U.S. FAA meets with air regulators on fate of Boeing 737 MAX
By David Shepardson
FORT WORTH, Texas, May 23 (Reuters) - The Federal Aviation Administration is meeting with international air regulators Thursday from around the world to assess the status of the grounded Boeing Co BA.N 737 MAX and what steps are needed to return it to service.
Senior FAA officials will give detailed descriptions of the findings to date from the two crashes in Ethiopia and Indonesia which occurred within five months of each other and killed a combined 346 people. The agency will summarize the status of three major ongoing reviews of the 737 MAX and give an update of the recertification process and shed light on Boeing's proposed revisions to its software and pilot training.
Nearly 60 air regulators from 33 governmental agencies, including from China, Brazil, Australia, the European Union, France, Ethiopia, Indonesia and South Korea are attending the meeting at an FAA office in Texas.
The agency came under criticism in March for failing to ground the Boeing 737 MAX as quickly as China, Europe and other countries.
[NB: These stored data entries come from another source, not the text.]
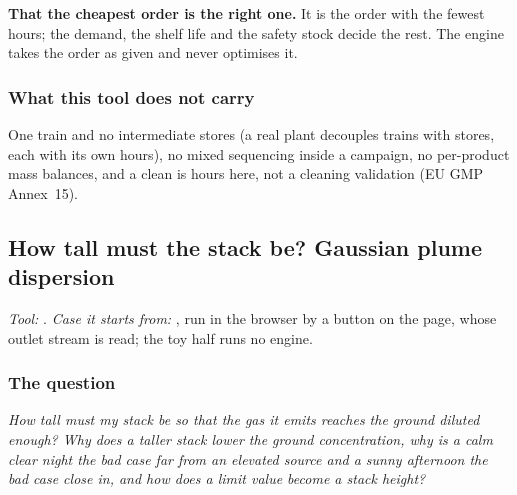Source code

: \documentclass[11pt,a4paper]{article}
\begin{document}
\begin{pitfall}
\textbf{That the cheapest order is the right one.}  It is the order with the
fewest hours; the demand, the shelf life and the safety stock decide the rest.
The engine takes the order as given and never optimises it.
\end{pitfall}

\subsubsection*{What this tool does not carry}

One train and no intermediate stores (a real plant decouples trains with
stores, each with its own hours), no mixed sequencing inside a campaign, no
per-product mass balances, and a clean is hours here, not a cleaning
validation (EU GMP Annex~15).

\subsection{How tall must the stack be? Gaussian plume dispersion}\label{sec:edu-stack-dispersion}


\noindent\textit{\small Tool:} .  \textit{\small
Case it starts from:} , run in the
browser by a button on the page, whose outlet stream  is read;
the toy half runs no engine.

\subsubsection*{The question}

\emph{How tall must my stack be so that the gas it emits reaches the ground
diluted enough?  Why does a taller stack lower the ground concentration, why is
a calm clear night the bad case far from an elevated source and a sunny
afternoon the bad case close in, and how does a limit value become a stack
height?}
\end{document}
One of Thursday's sessions is titled "Data mapping to accidents: safety actions and changes to the 737 MAX training requirements."
Acting FAA Administrator Dan Elwell told reporters on Wednesday the FAA would share the agency's "safety analysis that will form the basis for our return to service decision process."
Some air regulators have said they will conduct independent reviews of the Boeing 737 MAX. Elwell was asked by a reporter on Wednesday if he would delay ungrounding the plane in order to have "peace" with other regulators.
"We have peace with other regulators," Elwell said. "We’re talking to them constantly. You want to make this like, ‘We at war with the other countries over this.’ We’re not."
The FAA is still asking Boeing questions about a proposed software upgrade and training revisions and has not decided whether to require simulator training. Elwell repeatedly declined to provide a time frame for how soon the agency might approve the airplane's return to service or say if it was realistic that airlines could resume flights by August as some have suggested.
"If it takes a year to find everything we need to give us the confidence to lift the (grounding) order, so be it," Elwell said.
The FAA will not unground the plane until it obtains the findings from a multi-agency Technical Advisory Board reviewing the software fix. It consists of experts not involved in any aspect of the Boeing 737 MAX certification.
Boeing said last week it had completed development of the software update on the 737 MAX to prevent erroneous data from triggering an anti-stall system known as MCAS that is under scrutiny following the two disastrous nose-down crashes. It must still formally submit the upgrade for approval and conduct a certification flight before the FAA can act.